◆ Problem requirements
From the records below, return every line containing the word "provide".

Stored data entries
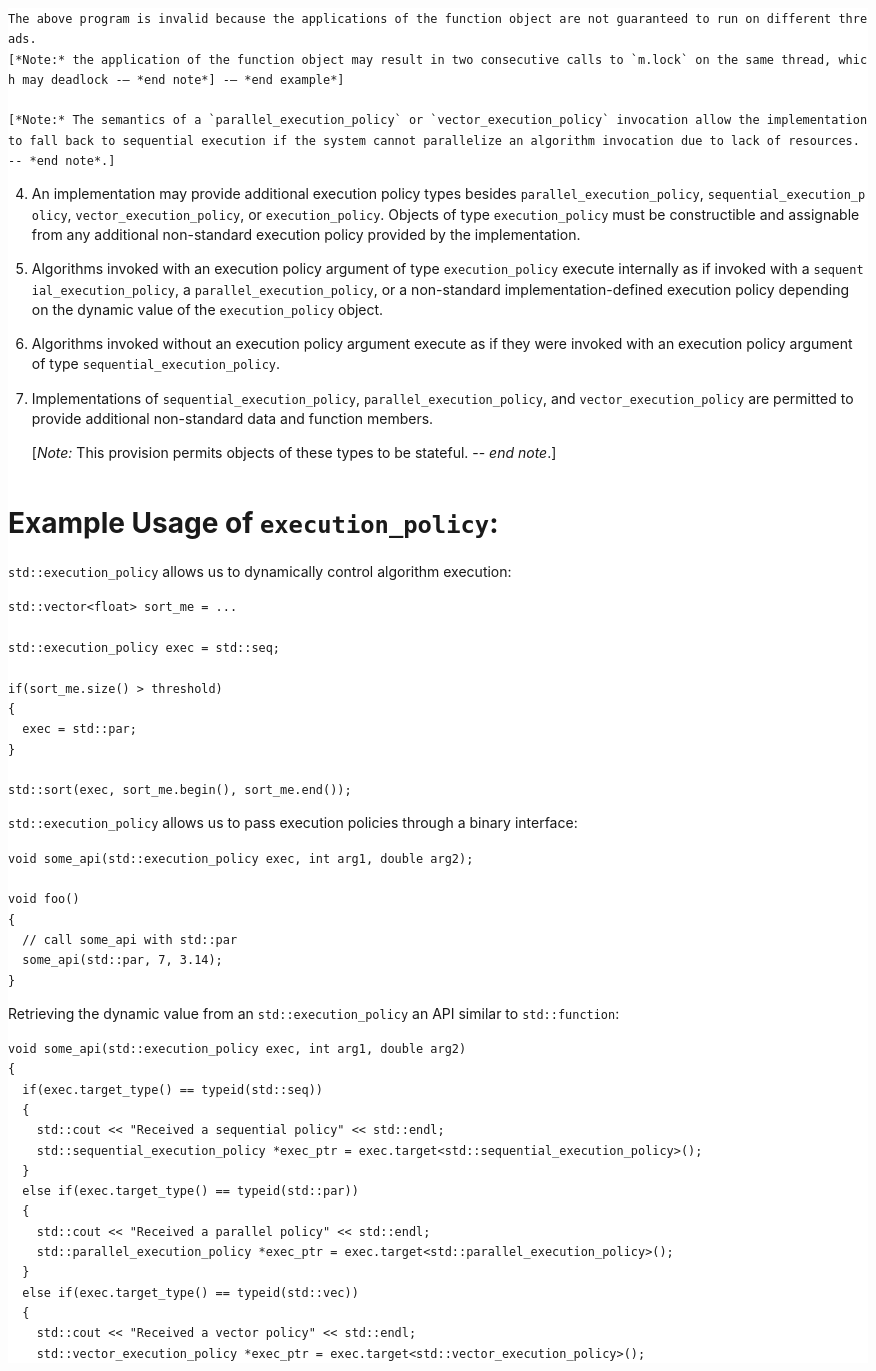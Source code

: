     The above program is invalid because the applications of the function object are not guaranteed to run on different threads.
    [*Note:* the application of the function object may result in two consecutive calls to `m.lock` on the same thread, which may deadlock -– *end note*] -– *end example*]

    [*Note:* The semantics of a `parallel_execution_policy` or `vector_execution_policy` invocation allow the implementation to fall back to sequential execution if the system cannot parallelize an algorithm invocation due to lack of resources. -- *end note*.]

4. An implementation may provide additional execution policy types besides `parallel_execution_policy`, `sequential_execution_policy`, `vector_execution_policy`, or `execution_policy`. Objects of type `execution_policy` must be constructible and assignable from any additional non-standard execution policy provided by the implementation.

5. Algorithms invoked with an execution policy argument of type `execution_policy` execute internally as if invoked with a `sequential_execution_policy`, a `parallel_execution_policy`, or a non-standard implementation-defined execution policy depending on the dynamic value of the `execution_policy` object.

6. Algorithms invoked without an execution policy argument execute as if they were invoked with an execution policy argument of type `sequential_execution_policy`.

7. Implementations of `sequential_execution_policy`, `parallel_execution_policy`, and `vector_execution_policy` are permitted to provide additional non-standard data and function members.

    [*Note:* This provision permits objects of these types to be stateful. -- *end note*.]

Example Usage of `execution_policy`:
====================================

`std::execution_policy` allows us to dynamically control algorithm execution:

    std::vector<float> sort_me = ...
    
    std::execution_policy exec = std::seq;
    
    if(sort_me.size() > threshold)
    {
      exec = std::par;
    }
    
    std::sort(exec, sort_me.begin(), sort_me.end());

`std::execution_policy` allows us to pass execution policies through a binary interface:

    void some_api(std::execution_policy exec, int arg1, double arg2);

    void foo()
    {
      // call some_api with std::par
      some_api(std::par, 7, 3.14);
    }

Retrieving the dynamic value from an `std::execution_policy` an API similar to `std::function`:

    void some_api(std::execution_policy exec, int arg1, double arg2)
    {
      if(exec.target_type() == typeid(std::seq))
      {
        std::cout << "Received a sequential policy" << std::endl;
        std::sequential_execution_policy *exec_ptr = exec.target<std::sequential_execution_policy>();
      }
      else if(exec.target_type() == typeid(std::par))
      {
        std::cout << "Received a parallel policy" << std::endl;
        std::parallel_execution_policy *exec_ptr = exec.target<std::parallel_execution_policy>();
      }
      else if(exec.target_type() == typeid(std::vec))
      {
        std::cout << "Received a vector policy" << std::endl;
        std::vector_execution_policy *exec_ptr = exec.target<std::vector_execution_policy>();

◆ Reply
4. An implementation may provide additional execution policy types besides `parallel_execution_policy`, `sequential_execution_policy`, `vector_execution_policy`, or `execution_policy`. Objects of type `execution_policy` must be constructible and assignable from any additional non-standard execution policy provided by the implementation.
7. Implementations of `sequential_execution_policy`, `parallel_execution_policy`, and `vector_execution_policy` are permitted to provide additional non-standard data and function members.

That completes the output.